These notes intend to describe the motivation, and the overall content of this repository to help instructors teach this lesson.

The main goal of this lesson is to teach participants how to modularize their analysis by organizing their code in functions. This (1)makes clear the origin of each dataset used in the analysis; (2) makes it easier to generate the intermediate pieces of the manuscript to share with their colleagues; (3) takes advantage of the infrastructure already available to write documentation and tests for the code.

The lesson is centered around transforming a manuscript that is written such that all the code is linear, duplicated, and completely integrated with the text of the manuscript, into a manuscript where each piece is written into a function, and most of the code is taken out into a different part of the repository.

While teaching this lesson, the organization of the project should be emphasized to demonstrate how having everything in the correct place facilitates the automation of building the mansucript. The code is written such that if additional data files where provided, the manuscript would still build and the numbers/graphs would be updated automatically.

Presentation of the manuscript

The manuscript was written to be sufficiently complicated that it makes the automation worthwhile and necessitates intermediate datasets to be able to obtain the results.

The manuscript compares the rate of change in life expectancy between two time periods for each of the continent. A few interesting points of this are:

  • increase in life expectency is slowing down for most continent
  • in Africa, rate of change in life expectency is almost flat (due to AIDS epidemics)
  • in Oceania, increase in life expectency is accelerating.

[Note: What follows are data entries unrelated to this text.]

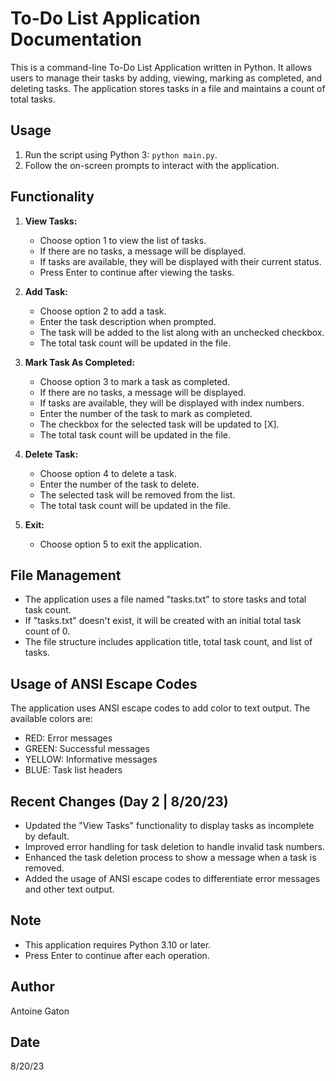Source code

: # To-Do List Application Documentation

This is a command-line To-Do List Application written in Python. It allows users to manage their tasks by adding, viewing, marking as completed, and deleting tasks. The application stores tasks in a file and maintains a count of total tasks.

## Usage

1. Run the script using Python 3: `python main.py`.
2. Follow the on-screen prompts to interact with the application.

## Functionality

1. **View Tasks:**
   - Choose option 1 to view the list of tasks.
   - If there are no tasks, a message will be displayed.
   - If tasks are available, they will be displayed with their current status.
   - Press Enter to continue after viewing the tasks.

2. **Add Task:**
   - Choose option 2 to add a task.
   - Enter the task description when prompted.
   - The task will be added to the list along with an unchecked checkbox.
   - The total task count will be updated in the file.

3. **Mark Task As Completed:**
   - Choose option 3 to mark a task as completed.
   - If there are no tasks, a message will be displayed.
   - If tasks are available, they will be displayed with index numbers.
   - Enter the number of the task to mark as completed.
   - The checkbox for the selected task will be updated to [X].
   - The total task count will be updated in the file.

4. **Delete Task:**
   - Choose option 4 to delete a task.
   - Enter the number of the task to delete.
   - The selected task will be removed from the list.
   - The total task count will be updated in the file.

5. **Exit:**
   - Choose option 5 to exit the application.

## File Management

- The application uses a file named "tasks.txt" to store tasks and total task count.
- If "tasks.txt" doesn't exist, it will be created with an initial total task count of 0.
- The file structure includes application title, total task count, and list of tasks.

## Usage of ANSI Escape Codes

The application uses ANSI escape codes to add color to text output. The available colors are:
- RED: Error messages
- GREEN: Successful messages
- YELLOW: Informative messages
- BLUE: Task list headers

## Recent Changes (Day 2 | 8/20/23)

- Updated the "View Tasks" functionality to display tasks as incomplete by default.
- Improved error handling for task deletion to handle invalid task numbers.
- Enhanced the task deletion process to show a message when a task is removed.
- Added the usage of ANSI escape codes to differentiate error messages and other text output.

## Note

- This application requires Python 3.10 or later.
- Press Enter to continue after each operation.

## Author

Antoine Gaton

## Date

8/20/23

To do this, we compare the linear trend between two time periods. The cutoff year for these time period is controlled by a variable in the manuscript that participants can change (and should change so they can witness how the numbers and graphs get updated).

Teaching Logistics

When teaching this material previously, I have found that for the first part of the lesson, students can write their code "linearly" in a single script file. Thus, they don't have to worry (lower cognitive load) about file organization, and focus on the material being covered.

Starting at lesson 06, participants can follow the instructions and start putting the bits of codes in the different files.